Gesù fa capire che cosa si oppone a questa pace: il turbamento, l'ansia, la paura: "Non sia turbato il vostro cuore". Facile a dirsi!, obbietterà qualcuno. Come placare l'ansia, l'inquietudine, il nervosismo che ci divora tutti e ci impedisce di godere un po' di pace? Alcuni sono per temperamento più esposti di altri a queste cose. Se c'è un pericolo lo ingigantiscono, se c'è una difficoltà la moltiplicano per cento. Tutto diventa motivo di ansia.

Il Vangelo non promette un toccasana per questi mali; in certa misura essi fanno parte della nostra condizione umana, esposti come siamo a forze e minacce tanto più grandi di noi. Però un rimedio lo indica. Il capitolo da cui è tratto il brano evangelico di oggi comincia così: "Non sia turbato il vostro cuore. Abbiate fede in Dio e abbiate fede anche in me" (Gv 14, 1). Il rimedio è la fiducia in Dio.

Dopo l'ultima guerra, fu pubblicato un libro intitolato Ultime lettere da Stalingrado. Erano lettere di soldati tedeschi prigionieri nella sacca di Stalingrado, partite con l'ultimo convoglio prima dell'attacco finale dell'esercito russo in cui tutti perirono. In una di queste lettere, ritrovate a guerra finita, un giovane soldato scriveva ai genitori: "Non ho paura della morte. La mia fede mi dà questa bella sicurezza!"

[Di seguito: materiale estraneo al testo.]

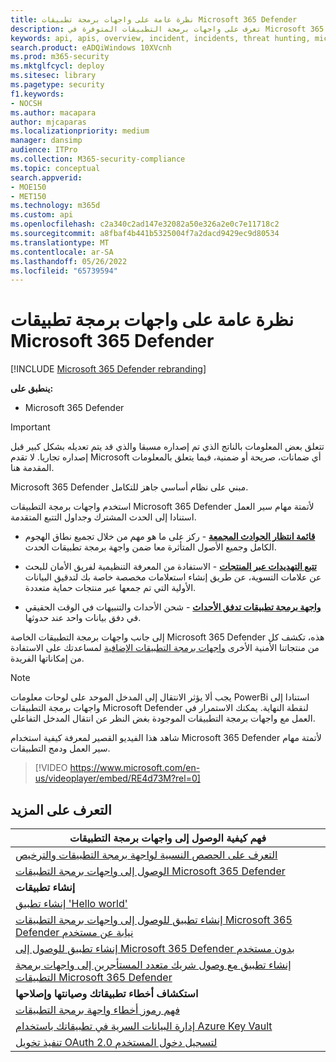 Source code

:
 ```yaml
---
title: نظرة عامة على واجهات برمجة تطبيقات Microsoft 365 Defender
description: تعرف على واجهات برمجة التطبيقات المتوفرة في Microsoft 365 Defender
keywords: api, apis, overview, incident, incidents, threat hunting, microsoft 365 defender
search.product: eADQiWindows 10XVcnh
ms.prod: m365-security
ms.mktglfcycl: deploy
ms.sitesec: library
ms.pagetype: security
f1.keywords:
- NOCSH
ms.author: macapara
author: mjcaparas
ms.localizationpriority: medium
manager: dansimp
audience: ITPro
ms.collection: M365-security-compliance
ms.topic: conceptual
search.appverid:
- MOE150
- MET150
ms.technology: m365d
ms.custom: api
ms.openlocfilehash: c2a340c2ad147e32082a50e326a2e0c7e11718c2
ms.sourcegitcommit: a8fbaf4b441b5325004f7a2dacd9429ec9d80534
ms.translationtype: MT
ms.contentlocale: ar-SA
ms.lasthandoff: 05/26/2022
ms.locfileid: "65739594"
---
```

# <a name="overview-of-microsoft-365-defender-apis"></a>نظرة عامة على واجهات برمجة تطبيقات Microsoft 365 Defender

[!INCLUDE [Microsoft 365 Defender rebranding](../includes/microsoft-defender.md)]

**ينطبق على:**

- Microsoft 365 Defender

> [!IMPORTANT]
> تتعلق بعض المعلومات بالناتج الذي تم إصداره مسبقا والذي قد يتم تعديله بشكل كبير قبل إصداره تجاريا. لا تقدم Microsoft أي ضمانات، صريحة أو ضمنية، فيما يتعلق بالمعلومات المقدمة هنا.

Microsoft 365 Defender مبني على نظام أساسي جاهز للتكامل.

استخدم واجهات برمجة التطبيقات Microsoft 365 Defender لأتمتة مهام سير العمل استنادا إلى الحدث المشترك وجداول التتبع المتقدمة.

- **[قائمة انتظار الحوادث المجمعة](api-incident.md)** - ركز على ما هو مهم من خلال تجميع نطاق الهجوم الكامل وجميع الأصول المتأثرة معا ضمن واجهة برمجة تطبيقات الحدث.

- **[تتبع التهديدات عبر المنتجات](api-advanced-hunting.md)** - الاستفادة من المعرفة التنظيمية لفريق الأمان للبحث عن علامات التسوية، عن طريق إنشاء استعلامات مخصصة خاصة بك لتدقيق البيانات الأولية التي تم جمعها عبر منتجات حماية متعددة.

- **[واجهة برمجة تطبيقات تدفق الأحداث](streaming-api.md)** - شحن الأحداث والتنبيهات في الوقت الحقيقي في دفق بيانات واحد عند حدوثها.

إلى جانب واجهات برمجة التطبيقات الخاصة Microsoft 365 Defender هذه، تكشف كل من منتجاتنا الأمنية الأخرى [واجهات برمجة التطبيقات الإضافية](api-articles.md) لمساعدتك على الاستفادة من إمكاناتها الفريدة.

> [!NOTE]
> يجب ألا يؤثر الانتقال إلى المدخل الموحد على لوحات معلومات PowerBi استنادا إلى واجهات برمجة التطبيقات Microsoft Defender لنقطة النهاية. يمكنك الاستمرار في العمل مع واجهات برمجة التطبيقات الموجودة بغض النظر عن انتقال المدخل التفاعلي.

شاهد هذا الفيديو القصير لمعرفة كيفية استخدام Microsoft 365 Defender لأتمتة مهام سير العمل ودمج التطبيقات.  
> [!VIDEO https://www.microsoft.com/en-us/videoplayer/embed/RE4d73M?rel=0]

## <a name="learn-more"></a>التعرف على المزيد

| **فهم كيفية الوصول إلى واجهات برمجة التطبيقات** |
|-|
| [التعرف على الحصص النسبية لواجهة برمجة التطبيقات والترخيص](api-terms.md) |
| [الوصول إلى واجهات برمجة التطبيقات Microsoft 365 Defender](api-access.md) |
| **إنشاء تطبيقات** |
| [إنشاء تطبيق 'Hello world'](api-hello-world.md) |
| [إنشاء تطبيق للوصول إلى واجهات برمجة التطبيقات Microsoft 365 Defender نيابة عن مستخدم](api-create-app-user-context.md) |
| [إنشاء تطبيق للوصول إلى Microsoft 365 Defender بدون مستخدم](api-create-app-web.md) |
| [إنشاء تطبيق مع وصول شريك متعدد المستأجرين إلى واجهات برمجة التطبيقات Microsoft 365 Defender](api-partner-access.md) |
| **استكشاف أخطاء تطبيقاتك وصيانتها وإصلاحها** |
| [فهم رموز أخطاء واجهة برمجة التطبيقات](api-error-codes.md) |
| [إدارة البيانات السرية في تطبيقاتك باستخدام Azure Key Vault](/learn/modules/manage-secrets-with-azure-key-vault/) |
| [تنفيذ تخويل OAuth 2.0 لتسجيل دخول المستخدم](/azure/active-directory/develop/active-directory-v2-protocols-oauth-code) |
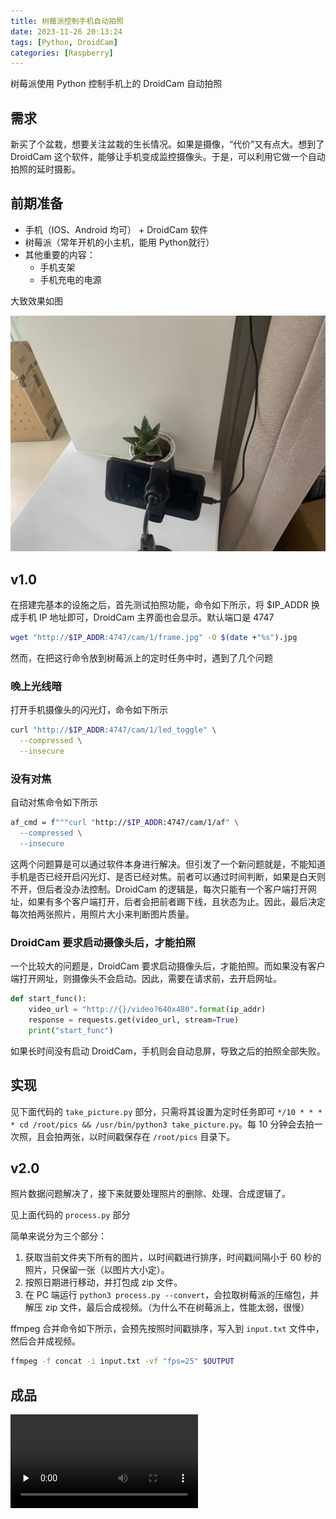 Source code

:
 ```yaml
---
title: 树莓派控制手机自动拍照
date: 2023-11-26 20:13:24
tags: [Python, DroidCam]
categories: [Raspberry]
---
```


树莓派使用 Python 控制手机上的 DroidCam 自动拍照

<!-- more -->

## 需求

新买了个盆栽，想要关注盆栽的生长情况。如果是摄像，“代价”又有点大。想到了 DroidCam 这个软件，能够让手机变成监控摄像头。于是，可以利用它做一个自动拍照的延时摄影。

## 前期准备

- 手机（IOS、Android 均可） + DroidCam 软件
- 树莓派（常年开机的小主机，能用 Python就行）
- 其他重要的内容：
  - 手机支架
  - 手机充电的电源

大致效果如图

![](https://raw.githubusercontent.com/wnma3mz/blog_posts/master/imgs/raspberry_droidcam/IMG_20201126_201708.jpg)

## v1.0

在搭建完基本的设施之后，首先测试拍照功能，命令如下所示，将 $IP_ADDR 换成手机 IP 地址即可，DroidCam 主界面也会显示。默认端口是 4747

```bash
wget "http://$IP_ADDR:4747/cam/1/frame.jpg" -O $(date +"%s").jpg
```

然而，在把这行命令放到树莓派上的定时任务中时，遇到了几个问题

### 晚上光线暗

打开手机摄像头的闪光灯，命令如下所示

```bash
curl "http://$IP_ADDR:4747/cam/1/led_toggle" \
  --compressed \
  --insecure
```

### 没有对焦

自动对焦命令如下所示

```bash
af_cmd = f"""curl "http://$IP_ADDR:4747/cam/1/af" \
  --compressed \
  --insecure
```

这两个问题算是可以通过软件本身进行解决。但引发了一个新问题就是，不能知道手机是否已经开启闪光灯、是否已经对焦。前者可以通过时间判断，如果是白天则不开，但后者没办法控制。DroidCam 的逻辑是，每次只能有一个客户端打开网址，如果有多个客户端打开，后者会把前者踢下线，且状态为止。因此，最后决定每次拍两张照片，用照片大小来判断图片质量。

### DroidCam 要求启动摄像头后，才能拍照

一个比较大的问题是，DroidCam 要求启动摄像头后，才能拍照。而如果没有客户端打开网址，则摄像头不会启动。因此，需要在请求前，去开启网址。

```python
def start_func():
    video_url = "http://{}/video?640x480".format(ip_addr)
    response = requests.get(video_url, stream=True)
    print("start_func")
```

如果长时间没有启动 DroidCam，手机则会自动息屏，导致之后的拍照全部失败。

## 实现

见下面代码的 `take_picture.py` 部分，只需将其设置为定时任务即可 `*/10 * * * * cd /root/pics && /usr/bin/python3 take_picture.py`。每 10 分钟会去拍一次照，且会拍两张，以时间戳保存在 `/root/pics` 目录下。

<script src="https://gist.github.com/wnma3mz/a583832cbca9965a733834fbcae42352.js"></script>

## v2.0

照片数据问题解决了，接下来就要处理照片的删除、处理、合成逻辑了。

见上面代码的 `process.py` 部分

简单来说分为三个部分：

1. 获取当前文件夹下所有的图片，以时间戳进行排序，时间戳间隔小于 60 秒的照片，只保留一张（以图片大小定）。
2. 按照日期进行移动，并打包成 zip 文件。
3. 在 PC 端运行 `python3 process.py --convert`，会拉取树莓派的压缩包，并解压 zip 文件，最后合成视频。（为什么不在树莓派上，性能太弱，很慢）


ffmpeg 合并命令如下所示，会预先按照时间戳排序，写入到 `input.txt` 文件中，然后合并成视频。

```bash
ffmpeg -f concat -i input.txt -vf "fps=25" $OUTPUT
```

## 成品

<video id="video" controls="" preload="none">
    <source id="mp4" src="https://raw.githubusercontent.com/wnma3mz/blog_posts/master/imgs/raspberry_droidcam/301_1697855508.mp4" type="video/mp4">
</videos>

Adesso sappiamo cosa ci auguriamo a vicenda, quando stringendoci la mano, ci scambiamo, nella Messa, l'augurio della pace. Ci auguriamo l'un l'altro benessere, salute, buoni rapporti con Dio, con se stessi e con il prossimo. Insomma di avere il cuore ricolmo della "pace di Cristo che sorpassa ogni intelligenza".